Malgré tout, nous étions prêts. (Comme le « Toujours Prêts » des Scouts, pas comme le « Nous sommes prêts » de Jean Charest… c’est différent.) Bref, nous étions prêts, et nous avions une fenêtre météo… potable. Juste potable, parce que des fenêtres météo parfaites pour cette traversée là, ça n’existe pas vraiment. La fenêtre qu’on avait était décente, mais courte. Assez courte, qu’il fallait partir aussitôt les vents apaisées, et pas plus tard, pour ne pas se faire surprendre à la fin avec du mauvais temps. Bref, il fallait partir malgré que les vagues générées par les vents forts des derniers jours ne se soient pas encore calmées.
En soi, pas de problème, parce qu’en avançant vers l’est, on est habitués de se faire brasser, et on sait qu’on a le bon bateau pour ça. (Je vous donnerai davantage d’explications sur les raisons qui font de Sage un bon bateau de mauvais temps dans un autre post.)
Bref, on part à la tombée de la nuit, dans de la grosse vague courte et pas l’fun. On hisse la grand-voile seulement, avec un ris, pour stabiliser et ménager le bateau un peu. De cette manière, on tire des bords à la voile et au moteur, ce qui nous permet d’avancer avec un angle d’environ 25 degrés du vent au lieu de 45 normalement.
Tout se passe bien, jusqu’à ce que je décide d’aller me chercher un ti bonbon au gingembre dans le bateau.

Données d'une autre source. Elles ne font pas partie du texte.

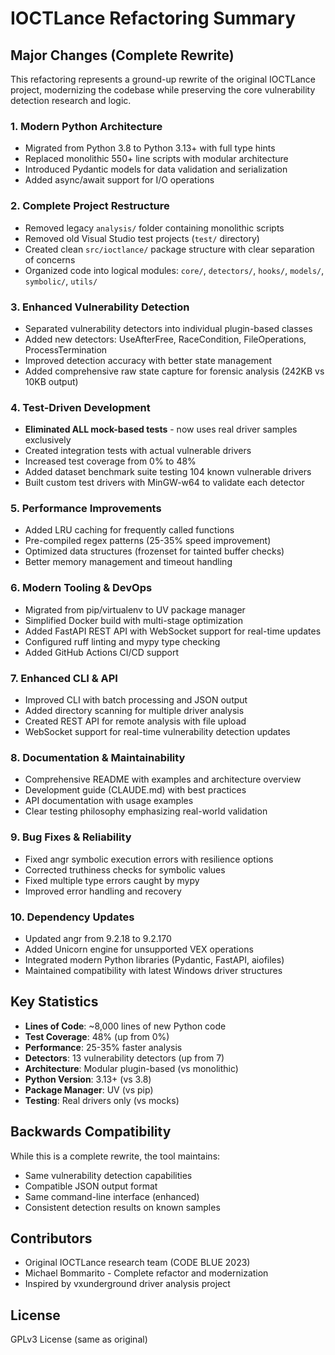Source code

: # IOCTLance Refactoring Summary

## Major Changes (Complete Rewrite)

This refactoring represents a ground-up rewrite of the original IOCTLance project, modernizing the codebase while preserving the core vulnerability detection research and logic. 

### 1. **Modern Python Architecture** 
   - Migrated from Python 3.8 to Python 3.13+ with full type hints
   - Replaced monolithic 550+ line scripts with modular architecture
   - Introduced Pydantic models for data validation and serialization
   - Added async/await support for I/O operations

### 2. **Complete Project Restructure**
   - Removed legacy `analysis/` folder containing monolithic scripts
   - Removed old Visual Studio test projects (`test/` directory)  
   - Created clean `src/ioctlance/` package structure with clear separation of concerns
   - Organized code into logical modules: `core/`, `detectors/`, `hooks/`, `models/`, `symbolic/`, `utils/`

### 3. **Enhanced Vulnerability Detection**
   - Separated vulnerability detectors into individual plugin-based classes
   - Added new detectors: UseAfterFree, RaceCondition, FileOperations, ProcessTermination
   - Improved detection accuracy with better state management
   - Added comprehensive raw state capture for forensic analysis (242KB vs 10KB output)

### 4. **Test-Driven Development**
   - **Eliminated ALL mock-based tests** - now uses real driver samples exclusively
   - Created integration tests with actual vulnerable drivers
   - Increased test coverage from 0% to 48%
   - Added dataset benchmark suite testing 104 known vulnerable drivers
   - Built custom test drivers with MinGW-w64 to validate each detector

### 5. **Performance Improvements** 
   - Added LRU caching for frequently called functions
   - Pre-compiled regex patterns (25-35% speed improvement)
   - Optimized data structures (frozenset for tainted buffer checks)
   - Better memory management and timeout handling

### 6. **Modern Tooling & DevOps**
   - Migrated from pip/virtualenv to UV package manager
   - Simplified Docker build with multi-stage optimization
   - Added FastAPI REST API with WebSocket support for real-time updates
   - Configured ruff linting and mypy type checking
   - Added GitHub Actions CI/CD support

### 7. **Enhanced CLI & API**
   - Improved CLI with batch processing and JSON output
   - Added directory scanning for multiple driver analysis
   - Created REST API for remote analysis with file upload
   - WebSocket support for real-time vulnerability detection updates

### 8. **Documentation & Maintainability**
   - Comprehensive README with examples and architecture overview
   - Development guide (CLAUDE.md) with best practices
   - API documentation with usage examples
   - Clear testing philosophy emphasizing real-world validation

### 9. **Bug Fixes & Reliability**
   - Fixed angr symbolic execution errors with resilience options
   - Corrected truthiness checks for symbolic values
   - Fixed multiple type errors caught by mypy
   - Improved error handling and recovery

### 10. **Dependency Updates**
   - Updated angr from 9.2.18 to 9.2.170
   - Added Unicorn engine for unsupported VEX operations
   - Integrated modern Python libraries (Pydantic, FastAPI, aiofiles)
   - Maintained compatibility with latest Windows driver structures

## Key Statistics

- **Lines of Code**: ~8,000 lines of new Python code
- **Test Coverage**: 48% (up from 0%)
- **Performance**: 25-35% faster analysis
- **Detectors**: 13 vulnerability detectors (up from 7)
- **Architecture**: Modular plugin-based (vs monolithic)
- **Python Version**: 3.13+ (vs 3.8)
- **Package Manager**: UV (vs pip)
- **Testing**: Real drivers only (vs mocks)

## Backwards Compatibility

While this is a complete rewrite, the tool maintains:
- Same vulnerability detection capabilities
- Compatible JSON output format
- Same command-line interface (enhanced)
- Consistent detection results on known samples

## Contributors

- Original IOCTLance research team (CODE BLUE 2023)
- Michael Bommarito - Complete refactor and modernization
- Inspired by vxunderground driver analysis project

## License

GPLv3 License (same as original)
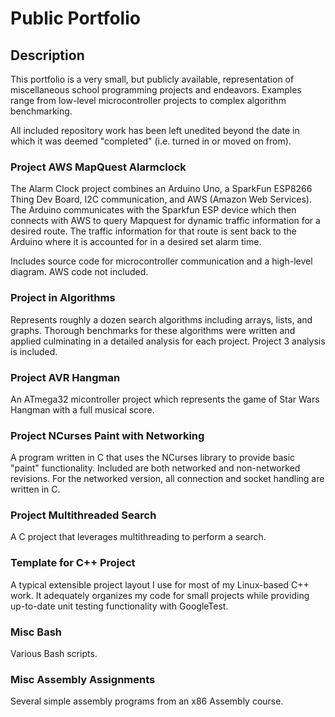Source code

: # Public Portfolio

## Description
This portfolio is a very small, but publicly available, representation of miscellaneous school programming projects and endeavors.  Examples range from low-level microcontroller projects to complex algorithm benchmarking.

All included repository work has been left unedited beyond the date in which it was deemed "completed" (i.e. turned in or moved on from).

### Project AWS MapQuest Alarmclock
The Alarm Clock project combines an Arduino Uno, a SparkFun ESP8266 Thing Dev Board, I2C communication, and AWS (Amazon Web Services).  The Arduino communicates with the Sparkfun ESP device which then connects with AWS to query Mapquest for dynamic traffic information for a desired route.  The traffic information for that route is sent back to the Arduino where it is accounted for in a desired set alarm time.

Includes source code for microcontroller communication and a high-level diagram.  AWS code not included.

### Project in Algorithms
Represents roughly a dozen search algorithms including arrays, lists, and graphs.  Thorough benchmarks for these algorithms were written and applied culminating in a detailed analysis for each project.  Project 3 analysis is included.

### Project AVR Hangman
An ATmega32 micontroller project which represents the game of Star Wars Hangman with a full musical score.

### Project NCurses Paint with Networking
A program written in C that uses the NCurses library to provide basic "paint" functionality.  Included are both networked and non-networked revisions.  For the networked version, all connection and socket handling are written in C.

### Project Multithreaded Search
A C project that leverages multithreading to perform a search.

### Template for C++ Project
A typical extensible project layout I use for most of my Linux-based C++ work.  It adequately organizes my code for small projects while providing up-to-date unit testing functionality with GoogleTest.

### Misc Bash
Various Bash scripts.

### Misc Assembly Assignments
Several simple assembly programs from an x86 Assembly course.
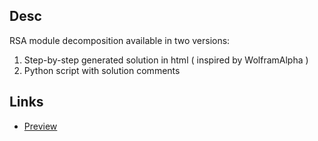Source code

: ## Desc
RSA module decomposition available in two versions:
1. Step-by-step generated solution in html ( inspired by WolframAlpha )
2. Python script with solution comments

## Links
* [Preview](http://htmlpreview.github.io/?https://github.com/yawnkim/archive/blob/master/simple_rsa_decomposition/index.html)
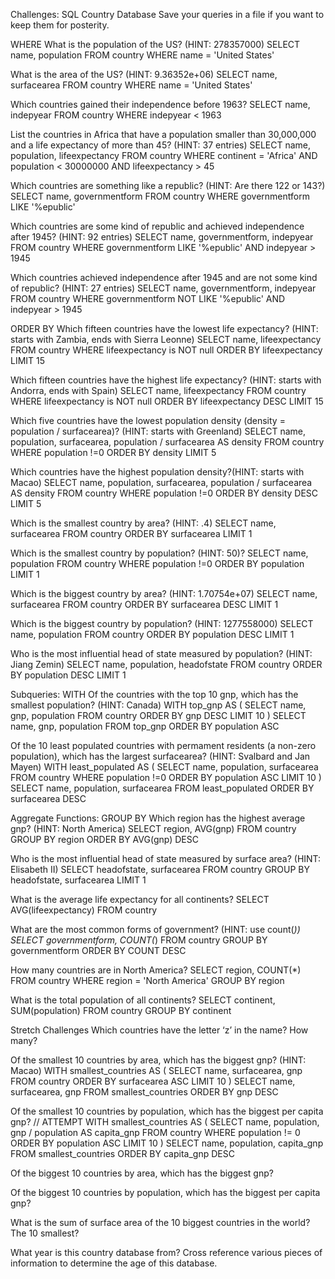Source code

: Challenges: SQL Country Database
Save your queries in a file if you want to keep them for posterity.

WHERE
What is the population of the US? (HINT: 278357000)
SELECT name, population
FROM country
WHERE name = 'United States'

What is the area of the US? (HINT: 9.36352e+06)
SELECT name, surfacearea
FROM country
WHERE name = 'United States'

Which countries gained their independence before 1963?
SELECT name, indepyear
FROM country
WHERE indepyear < 1963

List the countries in Africa that have a population smaller than 30,000,000 and a life expectancy of more than 45? (HINT: 37 entries)
SELECT name, population, lifeexpectancy
FROM country
WHERE continent = 'Africa' AND population < 30000000 AND lifeexpectancy > 45 

Which countries are something like a republic? (HINT: Are there 122 or 143?)
SELECT name, governmentform
FROM country
WHERE governmentform LIKE '%epublic'

Which countries are some kind of republic and achieved independence after 1945? (HINT: 92 entries)
SELECT name, governmentform, indepyear
FROM country
WHERE governmentform LIKE '%epublic' AND indepyear > 1945

Which countries achieved independence after 1945 and are not some kind of republic? (HINT: 27 entries)
SELECT name, governmentform, indepyear
FROM country
WHERE governmentform NOT LIKE '%epublic' AND indepyear > 1945


ORDER BY
Which fifteen countries have the lowest life expectancy? (HINT: starts with Zambia, ends with Sierra Leonne)
SELECT name, lifeexpectancy
FROM country
WHERE lifeexpectancy is NOT null 
ORDER BY lifeexpectancy
LIMIT 15

Which fifteen countries have the highest life expectancy? (HINT: starts with Andorra, ends with Spain)
SELECT name, lifeexpectancy
FROM country
WHERE lifeexpectancy is NOT null 
ORDER BY lifeexpectancy DESC
LIMIT 15

Which five countries have the lowest population density (density = population / surfacearea)? (HINT: starts with Greenland)
SELECT name, population, surfacearea, population / surfacearea AS density
FROM country
WHERE population !=0
ORDER BY density 
LIMIT 5


Which countries have the highest population density?(HINT: starts with Macao)
SELECT name, population, surfacearea, population / surfacearea AS density
FROM country
WHERE population !=0
ORDER BY density DESC 
LIMIT 5

Which is the smallest country by area? (HINT: .4)
SELECT name, surfacearea
FROM country
ORDER BY surfacearea
LIMIT 1

Which is the smallest country by population? (HINT: 50)?
SELECT name, population
FROM country
WHERE population !=0
ORDER BY population 
LIMIT 1

Which is the biggest country by area? (HINT: 1.70754e+07)
SELECT name, surfacearea
FROM country
ORDER BY surfacearea DESC
LIMIT 1

Which is the biggest country by population? (HINT: 1277558000)
SELECT name, population
FROM country
ORDER BY population DESC
LIMIT 1

Who is the most influential head of state measured by population? (HINT: Jiang Zemin)
SELECT name, population, headofstate
FROM country
ORDER BY population DESC
LIMIT 1

Subqueries: WITH
Of the countries with the top 10 gnp, which has the smallest population? (HINT: Canada)
WITH top_gnp AS (
SELECT name, gnp, population
FROM country
ORDER BY gnp DESC
LIMIT 10
)
SELECT name, gnp, population
FROM top_gnp
ORDER BY population ASC

Of the 10 least populated countries with permament residents (a non-zero population), which has the largest surfacearea? (HINT: Svalbard and Jan Mayen)
WITH least_populated AS (
SELECT name, population, surfacearea
FROM country
WHERE population !=0
ORDER BY population ASC
LIMIT 10
)
SELECT name, population, surfacearea
FROM least_populated
ORDER BY surfacearea DESC

Aggregate Functions: GROUP BY
Which region has the highest average gnp? (HINT: North America)
SELECT region, AVG(gnp)
FROM country
GROUP BY region
ORDER BY AVG(gnp) DESC

Who is the most influential head of state measured by surface area? (HINT: Elisabeth II)
SELECT headofstate, surfacearea
FROM country
GROUP BY headofstate, surfacearea
LIMIT 1

What is the average life expectancy for all continents?
SELECT AVG(lifeexpectancy)
FROM country

What are the most common forms of government? (HINT: use count(*))
SELECT governmentform, COUNT(*)
FROM country
GROUP BY governmentform
ORDER BY COUNT DESC

How many countries are in North America?
SELECT region, COUNT(*)
FROM country
WHERE region = 'North America'
GROUP BY region

What is the total population of all continents?
SELECT continent, SUM(population)
FROM country
GROUP BY continent

Stretch Challenges
Which countries have the letter ‘z’ in the name? How many?


Of the smallest 10 countries by area, which has the biggest gnp? (HINT: Macao)
WITH smallest_countries AS (
SELECT name, surfacearea, gnp
FROM country
ORDER BY surfacearea ASC
LIMIT 10
)
SELECT name, surfacearea, gnp
FROM smallest_countries
ORDER BY gnp DESC

Of the smallest 10 countries by population, which has the biggest per capita gnp?
// ATTEMPT 
WITH smallest_countries AS (
SELECT name, population, gnp / population AS capita_gnp
FROM country
WHERE population != 0
ORDER BY population ASC
LIMIT 10
)
SELECT name, population, capita_gnp
FROM smallest_countries
ORDER BY capita_gnp DESC


Of the biggest 10 countries by area, which has the biggest gnp?


Of the biggest 10 countries by population, which has the biggest per capita gnp?


What is the sum of surface area of the 10 biggest countries in the world? The 10 smallest?


What year is this country database from? Cross reference various pieces of information to determine the age of this database.
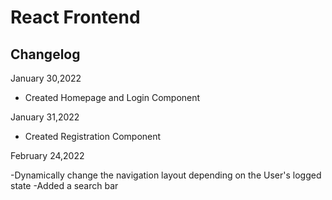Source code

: # React Frontend 

## Changelog 

January 30,2022

- Created Homepage and Login Component

January 31,2022

- Created Registration Component

February 24,2022

-Dynamically change the navigation layout depending on the User's logged state
-Added a search bar
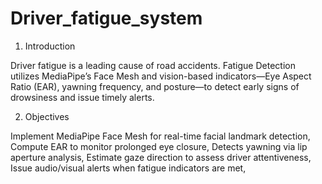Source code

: # Driver_fatigue_system 
1. Introduction
   
Driver fatigue is a leading cause of road accidents. Fatigue Detection utilizes
MediaPipe’s Face Mesh and vision-based indicators—Eye Aspect Ratio (EAR), yawning
frequency, and posture—to detect early signs of drowsiness and issue timely alerts.

2. Objectives

  Implement MediaPipe Face Mesh for real-time facial landmark detection,
  Compute EAR to monitor prolonged eye closure,
  Detects yawning via lip aperture analysis,
  Estimate gaze direction to assess driver attentiveness,
  Issue audio/visual alerts when fatigue indicators are met,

M’semble que ça sent le diesel…
Post written by Remy, and translated by Magalie
So it’s DONE! We crossed the Mona Passage from Samana (Dominican Republic) to Puerto Real (Puerto Rico). The Mona passage has a bad reputation, there are lots of currents and shoals that create funky and uncomfortable waves.
All in all, we were ready (like good boy and girl scouts!) We were ready, and we had an ‘OK’ weather window… Just OK… Because great weather windows for that leg are near inexistant. Our window was decent, but short. So short that we needed to start the run as soon as the wind calmed down, and not much later unless we could arrive on the other side with surprisingly ugly winds and seas. In other words, we had to leave Samana before the waves generated by the last few days of strong winds had time to subside.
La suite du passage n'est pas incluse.